Dataset items:
=== Begin Enclosure ===
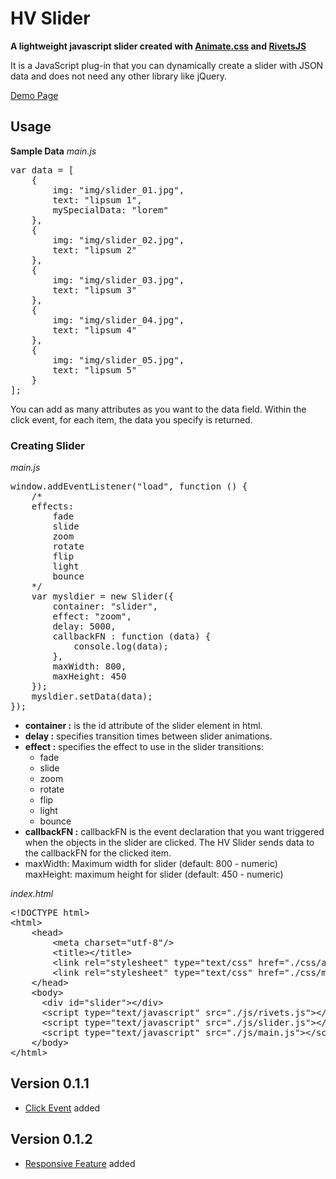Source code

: <h1>HV Slider</h1>
<p><strong>A lightweight javascript slider created with <a href="https://github.com/daneden/animate.css/" target="_blank">Animate.css</a> and <a href="https://github.com/mikeric/rivets" target="_blank">RivetsJS</a></strong></p>
<p>It is a JavaScript plug-in that you can dynamically create a slider with JSON data and does not need any other library like jQuery.</p>
<p><a href="https://vsonmez.github.io/hv_slider/" target="_blank">Demo Page</a></p>
<h2>Usage</h2>
<b>Sample Data</b>
<i>main.js</i>
<pre>
var data = [
    {
        img: "img/slider_01.jpg",
        text: "lipsum 1",
        mySpecialData: "lorem"
    },
    {
        img: "img/slider_02.jpg",
        text: "lipsum 2"
    },
    {
        img: "img/slider_03.jpg",
        text: "lipsum 3"
    },
    {
        img: "img/slider_04.jpg",
        text: "lipsum 4"
    },
    {
        img: "img/slider_05.jpg",
        text: "lipsum 5"
    }
];
</pre>
<p>You can add as many attributes as you want to the data field. Within the click event, for each item, the data you specify is returned.</p>
<h3>Creating Slider</h3>
<i>main.js</i>
<pre>
window.addEventListener("load", function () {
    /*
    effects:
        fade
        slide
        zoom
        rotate
        flip
        light
        bounce
    */
    var mysldier = new Slider({
        container: "slider",
        effect: "zoom",
        delay: 5000,
        callbackFN : function (data) {
            console.log(data);
        },
        maxWidth: 800,
        maxHeight: 450
    });
    mysldier.setData(data);
});
</pre>
<ul>
    <li><b>container :</b> is the id attribute of the slider element in html.</li>
    <li><b>delay :</b> specifies transition times between slider animations.</li>
    <li><b>effect :</b> specifies the effect to use in the slider transitions:
        <ul>
            <li>fade</li>
            <li>slide</li>
            <li>zoom</li>
            <li>rotate</li>
            <li>flip</li>
            <li>light</li>
            <li>bounce</li>
        </ul>
    </li>
    <li>
        <b>callbackFN :</b> callbackFN is the event declaration that you want triggered when the objects in the slider are clicked. The HV Slider sends data to the callbackFN for the clicked item.
    </li>
    <li>
        maxWidth: Maximum width for slider (default: 800 - numeric)
        maxHeight: maximum height for slider (default: 450 - numeric)
    </li>
</ul>
<i>index.html</i>
<pre>
&lt<span>!DOCTYPE html</span>&gt
&lt<span>html</span>&gt
    &lt<span>head</span>&gt
        &lt<span>meta charset="utf-8"</span>/&gt
        &lt<span>title</span>&gt&lt/title</span>&gt
        &lt<span>link rel="stylesheet" type="text/css" href="./css/animate.css"</span>/&gt
        &lt<span>link rel="stylesheet" type="text/css" href="./css/main.css"</span>/&gt
    &lt<span>/head</span>&gt
    &lt<span>body</span>&gt
      &lt<span>div id="slider"</span>&gt&lt/div</span>&gt
      &lt<span>script type="text/javascript" src="./js/rivets.js"</span>&gt&lt/script</span>&gt
      &lt<span>script type="text/javascript" src="./js/slider.js"</span>&gt&lt/script</span>&gt
      &lt<span>script type="text/javascript" src="./js/main.js"</span>&gt&lt/script</span>&gt
    &lt<span>/body</span>&gt
&lt<span>/html</span>&gt
</pre>
<h2>Version 0.1.1</h2>
<ul>
    <li><a href="https://github.com/vsonmez/hv_slider/issues/1">Click Event</a> added</li>
</ul>
<h2>Version 0.1.2</h2>
<ul>
    <li><a href="https://github.com/vsonmez/hv_slider/issues/2">Responsive Feature</a> added</li>
</ul>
=== End Enclosure ===
For this exercise, transcribe the entries verbatim and skip all pictures.

#### Answer to the problem:
Source code

: <h1>HV Slider</h1>
<p><strong>A lightweight javascript slider created with <a href="https://github.com/daneden/animate.css/" target="_blank">Animate.css</a> and <a href="https://github.com/mikeric/rivets" target="_blank">RivetsJS</a></strong></p>
<p>It is a JavaScript plug-in that you can dynamically create a slider with JSON data and does not need any other library like jQuery.</p>
<p><a href="https://vsonmez.github.io/hv_slider/" target="_blank">Demo Page</a></p>
<h2>Usage</h2>
<b>Sample Data</b>
<i>main.js</i>
<pre>
var data = [
    {
        img: "img/slider_01.jpg",
        text: "lipsum 1",
        mySpecialData: "lorem"
    },
    {
        img: "img/slider_02.jpg",
        text: "lipsum 2"
    },
    {
        img: "img/slider_03.jpg",
        text: "lipsum 3"
    },
    {
        img: "img/slider_04.jpg",
        text: "lipsum 4"
    },
    {
        img: "img/slider_05.jpg",
        text: "lipsum 5"
    }
];
</pre>
<p>You can add as many attributes as you want to the data field. Within the click event, for each item, the data you specify is returned.</p>
<h3>Creating Slider</h3>
<i>main.js</i>
<pre>
window.addEventListener("load", function () {
    /*
    effects:
        fade
        slide
        zoom
        rotate
        flip
        light
        bounce
    */
    var mysldier = new Slider({
        container: "slider",
        effect: "zoom",
        delay: 5000,
        callbackFN : function (data) {
            console.log(data);
        },
        maxWidth: 800,
        maxHeight: 450
    });
    mysldier.setData(data);
});
</pre>
<ul>
    <li><b>container :</b> is the id attribute of the slider element in html.</li>
    <li><b>delay :</b> specifies transition times between slider animations.</li>
    <li><b>effect :</b> specifies the effect to use in the slider transitions:
        <ul>
            <li>fade</li>
            <li>slide</li>
            <li>zoom</li>
            <li>rotate</li>
            <li>flip</li>
            <li>light</li>
            <li>bounce</li>
        </ul>
    </li>
    <li>
        <b>callbackFN :</b> callbackFN is the event declaration that you want triggered when the objects in the slider are clicked. The HV Slider sends data to the callbackFN for the clicked item.
    </li>
    <li>
        maxWidth: Maximum width for slider (default: 800 - numeric)
        maxHeight: maximum height for slider (default: 450 - numeric)
    </li>
</ul>
<i>index.html</i>
<pre>
&lt<span>!DOCTYPE html</span>&gt
&lt<span>html</span>&gt
    &lt<span>head</span>&gt
        &lt<span>meta charset="utf-8"</span>/&gt
        &lt<span>title</span>&gt&lt/title</span>&gt
        &lt<span>link rel="stylesheet" type="text/css" href="./css/animate.css"</span>/&gt
        &lt<span>link rel="stylesheet" type="text/css" href="./css/main.css"</span>/&gt
    &lt<span>/head</span>&gt
    &lt<span>body</span>&gt
      &lt<span>div id="slider"</span>&gt&lt/div</span>&gt
      &lt<span>script type="text/javascript" src="./js/rivets.js"</span>&gt&lt/script</span>&gt
      &lt<span>script type="text/javascript" src="./js/slider.js"</span>&gt&lt/script</span>&gt
      &lt<span>script type="text/javascript" src="./js/main.js"</span>&gt&lt/script</span>&gt
    &lt<span>/body</span>&gt
&lt<span>/html</span>&gt
</pre>
<h2>Version 0.1.1</h2>
<ul>
    <li><a href="https://github.com/vsonmez/hv_slider/issues/1">Click Event</a> added</li>
</ul>
<h2>Version 0.1.2</h2>
<ul>
    <li><a href="https://github.com/vsonmez/hv_slider/issues/2">Responsive Feature</a> added</li>
</ul>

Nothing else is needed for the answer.